The following reflection is written by World Relief Seattle intern, Aubrey Payne. Aubrey spends her days with World Relief accompanying people on appointments, helping out in English class, building relationships with newcomers, and otherwise assisting in the resettlement process.

Every day that I spend with the participants at World Relief, I am reminded of the generosity that comes from God’s abundance.

Recently, I took a single mother from Afghanistan to a gruelingly long appointment at the Department of Social and Health Services. She and I met with three different employees in a process that took over 5 hours, only to find out that she was being denied food stamps. The baby was tired and cranky, as were we, and the mother broke down in tears. The weight of her situation–as an immigrant with very little money, trying to start a new life for herself and her baby–started to sink in. We got in the car to drive home. In an expression of gratitude for my time, she gave me a handful of chilgoza–a type of pine nut found in Afghanistan and which costs about $20 per bag.

In The Liturgy of Abundance, the Myth of Scarcity, Walter Brueggeman writes, “What we know about our beginnings and our endings, then, creates a different kind of present tense for us. We can live according to an ethic whereby we are not driven, controlled, anxious, frantic, or greedy, precisely because we are sufficiently at home and at a peace to care about others as we have been cared for.” The truth is, many people will never feel like they have enough. We place a high value on work and busyness in America, often believeing that we do not have enough time or resources to care for others the way Jesus did.
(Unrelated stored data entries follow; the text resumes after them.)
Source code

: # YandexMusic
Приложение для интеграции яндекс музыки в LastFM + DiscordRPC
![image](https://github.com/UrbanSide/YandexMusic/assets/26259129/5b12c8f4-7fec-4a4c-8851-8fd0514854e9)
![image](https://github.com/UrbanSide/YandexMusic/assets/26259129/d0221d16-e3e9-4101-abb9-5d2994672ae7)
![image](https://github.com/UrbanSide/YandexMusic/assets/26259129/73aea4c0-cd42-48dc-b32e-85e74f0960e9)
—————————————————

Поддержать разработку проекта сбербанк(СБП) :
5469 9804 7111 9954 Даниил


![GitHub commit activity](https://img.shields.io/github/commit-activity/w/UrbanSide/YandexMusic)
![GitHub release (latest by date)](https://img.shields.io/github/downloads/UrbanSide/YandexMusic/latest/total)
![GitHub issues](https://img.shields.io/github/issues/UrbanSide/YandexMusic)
The generosity demonstrated to me by a tired Afghan mother is the kind of generosity I see every time I meet with the refugees and immigrants who come through World Relief’s doors. Because a belief in God’s abundance far exceeds the restrictions imposed by the economy or personal finances, this woman felt moved to share a cultural delicacy with me, even though she had so little to offer. When we believe in the good news of God’s abundance, there are no more excuses for living a greedy and un-neighborly life. If we believe in a God that loved the world into generous being, then we can live in the knowledge that there is enough to go around to everyone. It is a different kind of present tense. We can be at peace to care about others as we have been cared for, even if that just looks like a handful of precious pine nuts.